Why isn't my threads in the order of dates and where and how or do I have to move the threads to another location to keep them organized .Any Info. on this would be very helpful or anything else that i need to know about threads. TRYING TO BE MORE ORGANIZED !!!!


----------



## s2k9k (Dec 8, 2012)

I'm not really sure what you mean. Where are you looking at your threads? If you are looking at them in the forums then they are going to be in order of the last post to it. For example, a thread that was started 2 years ago and had a reply to it today would be at the top of the list.

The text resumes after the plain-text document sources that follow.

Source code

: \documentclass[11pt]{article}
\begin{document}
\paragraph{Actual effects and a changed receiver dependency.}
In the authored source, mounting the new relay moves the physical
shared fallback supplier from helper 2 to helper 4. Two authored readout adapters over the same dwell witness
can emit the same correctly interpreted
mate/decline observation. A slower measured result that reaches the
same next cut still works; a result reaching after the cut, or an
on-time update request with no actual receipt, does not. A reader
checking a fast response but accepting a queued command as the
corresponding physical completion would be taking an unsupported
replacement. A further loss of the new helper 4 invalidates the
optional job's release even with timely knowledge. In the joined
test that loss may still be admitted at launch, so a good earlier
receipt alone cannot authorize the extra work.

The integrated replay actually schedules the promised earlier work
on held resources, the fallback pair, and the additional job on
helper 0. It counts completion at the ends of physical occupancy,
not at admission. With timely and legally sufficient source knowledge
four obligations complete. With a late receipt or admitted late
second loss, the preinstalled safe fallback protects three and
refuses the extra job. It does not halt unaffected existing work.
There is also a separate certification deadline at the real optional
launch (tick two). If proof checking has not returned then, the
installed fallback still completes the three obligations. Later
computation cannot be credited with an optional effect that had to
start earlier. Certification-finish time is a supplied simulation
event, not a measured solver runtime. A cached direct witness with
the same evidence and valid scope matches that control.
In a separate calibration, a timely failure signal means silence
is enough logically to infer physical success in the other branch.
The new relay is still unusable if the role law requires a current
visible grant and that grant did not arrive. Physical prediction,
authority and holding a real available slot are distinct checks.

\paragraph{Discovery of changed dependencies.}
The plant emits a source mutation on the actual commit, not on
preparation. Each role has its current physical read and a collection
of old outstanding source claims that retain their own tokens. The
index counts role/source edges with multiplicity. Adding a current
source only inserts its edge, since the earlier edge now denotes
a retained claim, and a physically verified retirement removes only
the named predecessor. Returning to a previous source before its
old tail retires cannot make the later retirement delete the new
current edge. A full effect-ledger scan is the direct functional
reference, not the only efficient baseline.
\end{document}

You can subscribe to them but the order will still change anytime someone replies to a thread.


----------



## s2k9k (Dec 8, 2012)

OK it just hit me, you're probably talking about seeing all threads you started in your profile page. You have the option to list them by "Relevance" or "Recency", Relevance will just put them in some random order where Recency will list them by the date of the last reply.


----------



## smokingvic (Dec 8, 2012)

OK Thanks for the info , yes I am looking at them in the forums , do I leave them in the forums or do I move them somewhere so there is not so many to look at all the time.


----------



## s2k9k (Dec 8, 2012)

You can't move them, they are in public forums so everyone can see them. You can subscribe to them and you will have all the threads you want to see in one place. At the top of the thread right under the thread title there is a button "Subscribe", click that and it will save it in your "Subscriptions". At the top right of every page right under the "Chat" button you will see "Subscriptions", click that and it will take you to all the threads you have subscribed to.


----------



## smokingvic (Dec 8, 2012)

OK thanks again , I will give it a try in the subscribed .    THANKS !!!!


----------



## smokingvic (Dec 12, 2012)

THKS ,  S2K9K , Why does my threads stay only in edit my subscriptions button and not on my thread button, my forums is OK in my EMS and also in my forums button ,   AGAIN THANKS FOR YOUR HELP !!!   I'M LEARNING ????


----------